EXERCISE INSTRUCTIONS: Show every line below where "with" can be found.

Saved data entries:

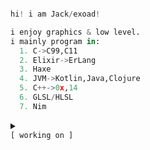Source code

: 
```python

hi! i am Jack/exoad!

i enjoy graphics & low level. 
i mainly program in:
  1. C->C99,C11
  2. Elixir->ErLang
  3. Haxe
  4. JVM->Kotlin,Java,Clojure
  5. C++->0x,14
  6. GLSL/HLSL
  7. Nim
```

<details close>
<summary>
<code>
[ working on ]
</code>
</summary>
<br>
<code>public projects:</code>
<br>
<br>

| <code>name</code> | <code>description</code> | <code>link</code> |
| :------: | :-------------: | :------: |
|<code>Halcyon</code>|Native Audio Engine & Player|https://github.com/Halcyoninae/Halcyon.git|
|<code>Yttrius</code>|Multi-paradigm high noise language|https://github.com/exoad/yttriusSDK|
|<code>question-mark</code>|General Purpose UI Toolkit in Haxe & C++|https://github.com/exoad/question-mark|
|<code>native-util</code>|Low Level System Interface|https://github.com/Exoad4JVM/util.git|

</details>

--

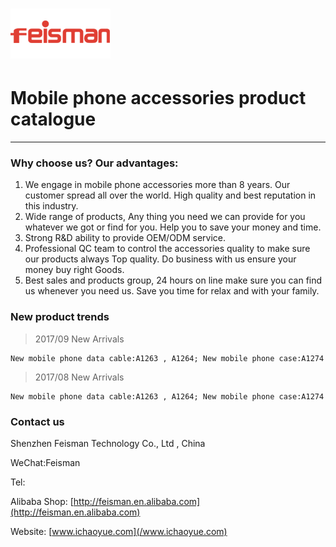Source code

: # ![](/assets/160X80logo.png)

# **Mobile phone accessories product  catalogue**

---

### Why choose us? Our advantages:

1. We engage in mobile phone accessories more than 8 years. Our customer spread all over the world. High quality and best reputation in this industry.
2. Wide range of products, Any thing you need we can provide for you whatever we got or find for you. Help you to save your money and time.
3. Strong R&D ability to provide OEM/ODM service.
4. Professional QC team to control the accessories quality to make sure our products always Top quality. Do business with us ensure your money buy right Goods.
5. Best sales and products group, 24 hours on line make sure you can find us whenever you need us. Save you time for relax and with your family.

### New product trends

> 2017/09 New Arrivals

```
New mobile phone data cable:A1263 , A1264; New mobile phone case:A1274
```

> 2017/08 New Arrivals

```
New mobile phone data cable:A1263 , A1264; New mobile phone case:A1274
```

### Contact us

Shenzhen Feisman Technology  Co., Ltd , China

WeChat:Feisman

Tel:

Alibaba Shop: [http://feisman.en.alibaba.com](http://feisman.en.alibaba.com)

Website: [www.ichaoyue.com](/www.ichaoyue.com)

TASK ANSWER:
4. Professional QC team to control the accessories quality to make sure our products always Top quality. Do business with us ensure your money buy right Goods.
5. Best sales and products group, 24 hours on line make sure you can find us whenever you need us. Save you time for relax and with your family.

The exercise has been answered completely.